### Exercise directions
When copying the listing below, skip every picture and repeat exactly the lines from the first one through the line that contains "2. 放置策略：也就是调入喉，放在内存的什么位置，这与内存管理基本是一致的。".
===
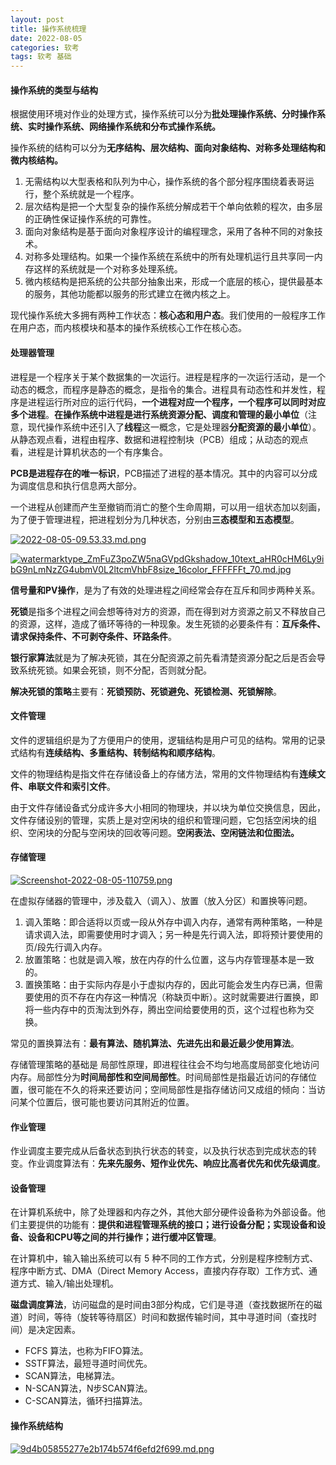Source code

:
 ```yaml
---
layout: post
title: 操作系统梳理
date: 2022-08-05
categories: 软考
tags: 软考 基础 
---
```


#### 操作系统的类型与结构

根据使用环境对作业的处理方式，操作系统可以分为**批处理操作系统、分时操作系统、实时操作系统、网络操作系统和分布式操作系统。**

操作系统的结构可以分为**无序结构、层次结构、面向对象结构、对称多处理结构和微内核结构。**

1. 无需结构以大型表格和队列为中心，操作系统的各个部分程序围绕着表哥运行，整个系统就是一个程序。
2. 层次结构是把一个大型复杂的操作系统分解成若干个单向依赖的程次，由多层的正确性保证操作系统的可靠性。
3. 面向对象结构是基于面向对象程序设计的编程理念，采用了各种不同的对象技术。
4. 对称多处理结构。如果一个操作系统在系统中的所有处理机运行且共享同一内存这样的系统就是一个对称多处理系统。
5. 微内核结构是把系统的公共部分抽象出来，形成一个底层的核心，提供最基本的服务，其他功能都以服务的形式建立在微内核之上。

现代操作系统大多拥有两种工作状态：**核心态和用户态**。我们使用的一般程序工作在用户态，而内核模块和基本的操作系统核心工作在核心态。

#### 处理器管理

进程是一个程序关于某个数据集的一次运行。进程是程序的一次运行活动，是一个动态的概念，而程序是静态的概念，是指令的集合。进程具有动态性和并发性，程序是进程运行所对应的运行代码，**一个进程对应一个程序，一个程序可以同时对应多个进程**。**在操作系统中进程是进行系统资源分配、调度和管理的最小单位**（注意，现代操作系统中还引入了**线程**这一概念，它是处理器**分配资源的最小单位**）。从静态观点看，进程由程序、数据和进程控制块（PCB）组成；从动态的观点看，进程是计算机状态的一个有序集合。

**PCB是进程存在的唯一标识**，PCB描述了进程的基本情况。其中的内容可以分成为调度信息和执行信息两大部分。

一个进程从创建而产生至撤销而消亡的整个生命周期，可以用一组状态加以刻画，为了便于管理进程，把进程划分为几种状态，分别由**三态模型和五态模型**。

[![2022-08-05-09.53.33.md.png](https://image.hanblog.fun/images/2022/08/04/2022-08-05-09.53.33.md.png)](https://image.hanblog.fun/image/FYYA)

[![watermarktype_ZmFuZ3poZW5naGVpdGkshadow_10text_aHR0cHM6Ly9ibG9nLmNzZG4ubmV0L2ltcmVhbF8size_16color_FFFFFFt_70.md.jpg](https://image.hanblog.fun/images/2022/08/04/watermarktype_ZmFuZ3poZW5naGVpdGkshadow_10text_aHR0cHM6Ly9ibG9nLmNzZG4ubmV0L2ltcmVhbF8size_16color_FFFFFFt_70.md.jpg)](https://image.hanblog.fun/image/FRkg)

**信号量和PV操作**，是为了有效的处理进程之间经常会存在互斥和同步两种关系。

**死锁**是指多个进程之间会想等待对方的资源，而在得到对方资源之前又不释放自己的资源，这样，造成了循环等待的一种现象。发生死锁的必要条件有：**互斥条件、请求保持条件、不可剥夺条件、环路条件**。

**银行家算法**就是为了解决死锁，其在分配资源之前先看清楚资源分配之后是否会导致系统死锁。如果会死锁，则不分配，否则就分配。

**解决死锁的策略**主要有：**死锁预防、死锁避免、死锁检测、死锁解除**。

#### 文件管理

文件的逻辑组织是为了方便用户的使用，逻辑结构是用户可见的结构。常用的记录式结构有**连续结构、多重结构、转制结构和顺序结构**。

文件的物理结构是指文件在存储设备上的存储方法，常用的文件物理结构有**连续文件、串联文件和索引文件**。

由于文件存储设备式分成许多大小相同的物理块，并以块为单位交换信息，因此，文件存储设别的管理，实质上是对空闲块的组织和管理问题，它包括空闲块的组织、空闲块的分配与空闲块的回收等问题。**空闲表法、空闲链法和位图法。**

#### 存储管理

[![Screenshot-2022-08-05-110759.png](https://image.hanblog.fun/images/2022/08/04/Screenshot-2022-08-05-110759.png)](https://image.hanblog.fun/image/FdQc)

在虚拟存储器的管理中，涉及载入（调入）、放置（放入分区）和置换等问题。

1. 调入策略：即合适将以页或一段从外存中调入内存，通常有两种策略，一种是请求调入法，即需要使用时才调入；另一种是先行调入法，即将预计要使用的页/段先行调入内存。
2. 放置策略：也就是调入喉，放在内存的什么位置，这与内存管理基本是一致的。
3. 置换策略：由于实际内存是小于虚拟内存的，因此可能会发生内存已满，但需要使用的页不存在内存这一种情况（称缺页中断）。这时就需要进行置换，即将一些内存中的页淘汰到外存，腾出空间给要使用的页，这个过程也称为交换。

常见的置换算法有：**最有算法、随机算法、先进先出和最近最少使用算法**。

存储管理策略的基础是 局部性原理，即进程往往会不均匀地高度局部变化地访问内存。局部性分为**时间局部性和空间局部性**。时间局部性是指最近访问的存储位置，很可能在不久的将来还要访问；空间局部性是指存储访问又成组的倾向：当访问某个位置后，很可能也要访问其附近的位置。

#### 作业管理

作业调度主要完成从后备状态到执行状态的转变，以及执行状态到完成状态的转变。作业调度算法有：**先来先服务、短作业优先、响应比高者优先和优先级调度**。

#### 设备管理

在计算机系统中，除了处理器和内存之外，其他大部分硬件设备称为外部设备。他们主要提供的功能有：**提供和进程管理系统的接口；进行设备分配；实现设备和设备、设备和CPU等之间的并行操作；进行缓冲区管理**。

在计算机中，输入输出系统可以有 5 种不同的工作方式，分别是程序控制方式、程序中断方式、DMA（Direct Memory Access，直接内存存取）工作方式、通道方式、输入/输出处理机。

**磁盘调度算法**，访问磁盘的是时间由3部分构成，它们是寻道（查找数据所在的磁道）时间，等待（旋转等待扇区）时间和数据传输时间，其中寻道时间（查找时间）是决定因素。

- FCFS 算法，也称为FIFO算法。
- SSTF算法，最短寻道时间优先。
- SCAN算法，电梯算法。
- N-SCAN算法，N步SCAN算法。
- C-SCAN算法，循环扫描算法。

#### 操作系统结构

[![9d4b05855277e2b174b574f6efd2f699.md.png](https://image.hanblog.fun/images/2022/08/05/9d4b05855277e2b174b574f6efd2f699.md.png)](https://image.hanblog.fun/image/Fhwb)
===
### Answer to this task
Source code

:
 ```yaml
---
layout: post
title: 操作系统梳理
date: 2022-08-05
categories: 软考
tags: 软考 基础 
---
```


#### 操作系统的类型与结构

根据使用环境对作业的处理方式，操作系统可以分为**批处理操作系统、分时操作系统、实时操作系统、网络操作系统和分布式操作系统。**

操作系统的结构可以分为**无序结构、层次结构、面向对象结构、对称多处理结构和微内核结构。**

1. 无需结构以大型表格和队列为中心，操作系统的各个部分程序围绕着表哥运行，整个系统就是一个程序。
2. 层次结构是把一个大型复杂的操作系统分解成若干个单向依赖的程次，由多层的正确性保证操作系统的可靠性。
3. 面向对象结构是基于面向对象程序设计的编程理念，采用了各种不同的对象技术。
4. 对称多处理结构。如果一个操作系统在系统中的所有处理机运行且共享同一内存这样的系统就是一个对称多处理系统。
5. 微内核结构是把系统的公共部分抽象出来，形成一个底层的核心，提供最基本的服务，其他功能都以服务的形式建立在微内核之上。

现代操作系统大多拥有两种工作状态：**核心态和用户态**。我们使用的一般程序工作在用户态，而内核模块和基本的操作系统核心工作在核心态。

#### 处理器管理

进程是一个程序关于某个数据集的一次运行。进程是程序的一次运行活动，是一个动态的概念，而程序是静态的概念，是指令的集合。进程具有动态性和并发性，程序是进程运行所对应的运行代码，**一个进程对应一个程序，一个程序可以同时对应多个进程**。**在操作系统中进程是进行系统资源分配、调度和管理的最小单位**（注意，现代操作系统中还引入了**线程**这一概念，它是处理器**分配资源的最小单位**）。从静态观点看，进程由程序、数据和进程控制块（PCB）组成；从动态的观点看，进程是计算机状态的一个有序集合。

**PCB是进程存在的唯一标识**，PCB描述了进程的基本情况。其中的内容可以分成为调度信息和执行信息两大部分。

一个进程从创建而产生至撤销而消亡的整个生命周期，可以用一组状态加以刻画，为了便于管理进程，把进程划分为几种状态，分别由**三态模型和五态模型**。

[![2022-08-05-09.53.33.md.png](https://image.hanblog.fun/images/2022/08/04/2022-08-05-09.53.33.md.png)](https://image.hanblog.fun/image/FYYA)

[![watermarktype_ZmFuZ3poZW5naGVpdGkshadow_10text_aHR0cHM6Ly9ibG9nLmNzZG4ubmV0L2ltcmVhbF8size_16color_FFFFFFt_70.md.jpg](https://image.hanblog.fun/images/2022/08/04/watermarktype_ZmFuZ3poZW5naGVpdGkshadow_10text_aHR0cHM6Ly9ibG9nLmNzZG4ubmV0L2ltcmVhbF8size_16color_FFFFFFt_70.md.jpg)](https://image.hanblog.fun/image/FRkg)

**信号量和PV操作**，是为了有效的处理进程之间经常会存在互斥和同步两种关系。

**死锁**是指多个进程之间会想等待对方的资源，而在得到对方资源之前又不释放自己的资源，这样，造成了循环等待的一种现象。发生死锁的必要条件有：**互斥条件、请求保持条件、不可剥夺条件、环路条件**。

**银行家算法**就是为了解决死锁，其在分配资源之前先看清楚资源分配之后是否会导致系统死锁。如果会死锁，则不分配，否则就分配。

**解决死锁的策略**主要有：**死锁预防、死锁避免、死锁检测、死锁解除**。

#### 文件管理

文件的逻辑组织是为了方便用户的使用，逻辑结构是用户可见的结构。常用的记录式结构有**连续结构、多重结构、转制结构和顺序结构**。

文件的物理结构是指文件在存储设备上的存储方法，常用的文件物理结构有**连续文件、串联文件和索引文件**。

由于文件存储设备式分成许多大小相同的物理块，并以块为单位交换信息，因此，文件存储设别的管理，实质上是对空闲块的组织和管理问题，它包括空闲块的组织、空闲块的分配与空闲块的回收等问题。**空闲表法、空闲链法和位图法。**

#### 存储管理

[![Screenshot-2022-08-05-110759.png](https://image.hanblog.fun/images/2022/08/04/Screenshot-2022-08-05-110759.png)](https://image.hanblog.fun/image/FdQc)

在虚拟存储器的管理中，涉及载入（调入）、放置（放入分区）和置换等问题。

1. 调入策略：即合适将以页或一段从外存中调入内存，通常有两种策略，一种是请求调入法，即需要使用时才调入；另一种是先行调入法，即将预计要使用的页/段先行调入内存。
2. 放置策略：也就是调入喉，放在内存的什么位置，这与内存管理基本是一致的。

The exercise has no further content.